Problem → Transcription should be exact. Include all entries.

Data provided →

################

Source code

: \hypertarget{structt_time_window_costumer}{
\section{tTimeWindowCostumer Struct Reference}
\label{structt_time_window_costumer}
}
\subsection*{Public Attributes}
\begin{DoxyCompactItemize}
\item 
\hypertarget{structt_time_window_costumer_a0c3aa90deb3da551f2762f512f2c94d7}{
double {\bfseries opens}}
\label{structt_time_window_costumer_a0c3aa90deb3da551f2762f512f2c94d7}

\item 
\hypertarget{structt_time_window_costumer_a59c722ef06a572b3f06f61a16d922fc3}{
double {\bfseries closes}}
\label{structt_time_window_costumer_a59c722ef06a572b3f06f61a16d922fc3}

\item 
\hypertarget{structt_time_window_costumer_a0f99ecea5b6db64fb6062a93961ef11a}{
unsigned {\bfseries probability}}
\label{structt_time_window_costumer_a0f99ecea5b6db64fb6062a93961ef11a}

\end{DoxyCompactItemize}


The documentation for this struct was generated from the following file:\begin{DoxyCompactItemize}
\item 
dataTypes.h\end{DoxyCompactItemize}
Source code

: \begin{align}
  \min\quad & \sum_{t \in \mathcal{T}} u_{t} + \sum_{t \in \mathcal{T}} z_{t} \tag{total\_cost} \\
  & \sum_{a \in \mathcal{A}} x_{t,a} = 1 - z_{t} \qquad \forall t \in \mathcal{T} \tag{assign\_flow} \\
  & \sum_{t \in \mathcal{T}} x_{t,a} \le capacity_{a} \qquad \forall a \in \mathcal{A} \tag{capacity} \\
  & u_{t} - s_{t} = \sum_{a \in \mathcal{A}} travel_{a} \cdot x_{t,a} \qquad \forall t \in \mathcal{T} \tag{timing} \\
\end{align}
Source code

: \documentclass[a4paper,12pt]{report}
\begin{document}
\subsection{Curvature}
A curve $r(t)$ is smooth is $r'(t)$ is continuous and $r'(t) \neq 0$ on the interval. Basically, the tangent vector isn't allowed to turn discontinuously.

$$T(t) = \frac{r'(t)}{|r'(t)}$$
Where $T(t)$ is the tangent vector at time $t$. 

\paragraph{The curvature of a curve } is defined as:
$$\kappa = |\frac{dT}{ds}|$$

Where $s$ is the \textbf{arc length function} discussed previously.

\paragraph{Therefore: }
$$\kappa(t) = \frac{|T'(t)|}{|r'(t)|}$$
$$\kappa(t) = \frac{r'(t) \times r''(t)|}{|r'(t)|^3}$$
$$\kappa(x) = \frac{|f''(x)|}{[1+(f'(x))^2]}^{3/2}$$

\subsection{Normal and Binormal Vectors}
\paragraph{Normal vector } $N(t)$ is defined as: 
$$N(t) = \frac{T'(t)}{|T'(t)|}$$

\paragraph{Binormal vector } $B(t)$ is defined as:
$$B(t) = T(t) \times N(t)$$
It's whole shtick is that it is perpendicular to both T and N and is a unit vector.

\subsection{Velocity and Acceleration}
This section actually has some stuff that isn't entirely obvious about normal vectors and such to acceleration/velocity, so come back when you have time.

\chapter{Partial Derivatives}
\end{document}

################

Your response →
Source code

: \hypertarget{structt_time_window_costumer}{
\section{tTimeWindowCostumer Struct Reference}
\label{structt_time_window_costumer}
}
\subsection*{Public Attributes}
\begin{DoxyCompactItemize}
\item 
\hypertarget{structt_time_window_costumer_a0c3aa90deb3da551f2762f512f2c94d7}{
double {\bfseries opens}}
\label{structt_time_window_costumer_a0c3aa90deb3da551f2762f512f2c94d7}

\item 
\hypertarget{structt_time_window_costumer_a59c722ef06a572b3f06f61a16d922fc3}{
double {\bfseries closes}}
\label{structt_time_window_costumer_a59c722ef06a572b3f06f61a16d922fc3}

\item 
\hypertarget{structt_time_window_costumer_a0f99ecea5b6db64fb6062a93961ef11a}{
unsigned {\bfseries probability}}
\label{structt_time_window_costumer_a0f99ecea5b6db64fb6062a93961ef11a}

\end{DoxyCompactItemize}


The documentation for this struct was generated from the following file:\begin{DoxyCompactItemize}
\item 
dataTypes.h\end{DoxyCompactItemize}
Source code

: \begin{align}
  \min\quad & \sum_{t \in \mathcal{T}} u_{t} + \sum_{t \in \mathcal{T}} z_{t} \tag{total\_cost} \\
  & \sum_{a \in \mathcal{A}} x_{t,a} = 1 - z_{t} \qquad \forall t \in \mathcal{T} \tag{assign\_flow} \\
  & \sum_{t \in \mathcal{T}} x_{t,a} \le capacity_{a} \qquad \forall a \in \mathcal{A} \tag{capacity} \\
  & u_{t} - s_{t} = \sum_{a \in \mathcal{A}} travel_{a} \cdot x_{t,a} \qquad \forall t \in \mathcal{T} \tag{timing} \\
\end{align}
Source code

: \documentclass[a4paper,12pt]{report}
\begin{document}
\subsection{Curvature}
A curve $r(t)$ is smooth is $r'(t)$ is continuous and $r'(t) \neq 0$ on the interval. Basically, the tangent vector isn't allowed to turn discontinuously.

$$T(t) = \frac{r'(t)}{|r'(t)}$$
Where $T(t)$ is the tangent vector at time $t$. 

\paragraph{The curvature of a curve } is defined as:
$$\kappa = |\frac{dT}{ds}|$$

Where $s$ is the \textbf{arc length function} discussed previously.

\paragraph{Therefore: }
$$\kappa(t) = \frac{|T'(t)|}{|r'(t)|}$$
$$\kappa(t) = \frac{r'(t) \times r''(t)|}{|r'(t)|^3}$$
$$\kappa(x) = \frac{|f''(x)|}{[1+(f'(x))^2]}^{3/2}$$

\subsection{Normal and Binormal Vectors}
\paragraph{Normal vector } $N(t)$ is defined as: 
$$N(t) = \frac{T'(t)}{|T'(t)|}$$

\paragraph{Binormal vector } $B(t)$ is defined as:
$$B(t) = T(t) \times N(t)$$
It's whole shtick is that it is perpendicular to both T and N and is a unit vector.

\subsection{Velocity and Acceleration}
This section actually has some stuff that isn't entirely obvious about normal vectors and such to acceleration/velocity, so come back when you have time.

\chapter{Partial Derivatives}
\end{document}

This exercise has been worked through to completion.